Write out each line of the listing as it stands, without the images.

────────

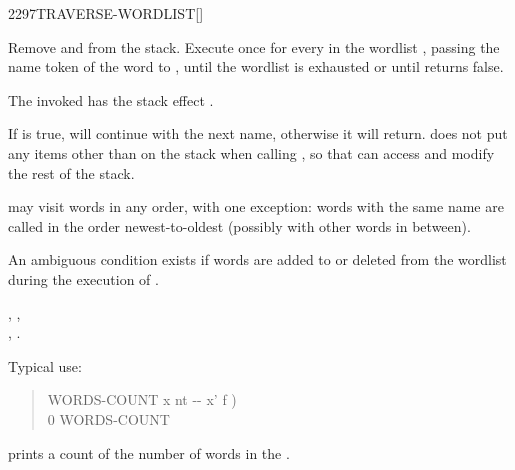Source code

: 
\begin{worddef}{2297}{TRAVERSE-WORDLIST}[]%
\item {}

	Remove  and  from the stack.  Execute
	 once for every
	 in the
	wordlist ,
	passing the name token  of the word to ,
	until the wordlist is exhausted or until  returns false.

	The invoked  has the stack effect
	.

	If  is true,  will continue
	with the next name, otherwise it will return.  
	does not put any items other than  on the stack when
	calling , so that  can access and modify the
	rest of the stack.


	 may visit words in any order, with one
	exception: words with the same name are called in the order
	newest-to-oldest (possibly with other words in between).

	An ambiguous condition exists if words are added to or deleted from
	the wordlist  during the execution of
	.

\see {},
	, \\
	,
	.

	\begin{rationale}
		Typical use:

		\begin{quote}\ttfamily
 			\word{:} WORDS-COUNT  x nt -{}- x' f )
				  
			\word{;}
		\\
			0  WORDS-COUNT
			 
		\end{quote}

		prints a count of the number of words in the .


\end{rationale}
\end{worddef}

────────

**Result of this task**
Source code

: 
\begin{worddef}{2297}{TRAVERSE-WORDLIST}[]%
\item {}

	Remove  and  from the stack.  Execute
	 once for every
	 in the
	wordlist ,
	passing the name token  of the word to ,
	until the wordlist is exhausted or until  returns false.

	The invoked  has the stack effect
	.

	If  is true,  will continue
	with the next name, otherwise it will return.  
	does not put any items other than  on the stack when
	calling , so that  can access and modify the
	rest of the stack.


	 may visit words in any order, with one
	exception: words with the same name are called in the order
	newest-to-oldest (possibly with other words in between).

	An ambiguous condition exists if words are added to or deleted from
	the wordlist  during the execution of
	.

\see {},
	, \\
	,
	.

	\begin{rationale}
		Typical use:

		\begin{quote}\ttfamily
 			\word{:} WORDS-COUNT  x nt -{}- x' f )
				  
			\word{;}
		\\
			0  WORDS-COUNT
			 
		\end{quote}

		prints a count of the number of words in the .


\end{rationale}
\end{worddef}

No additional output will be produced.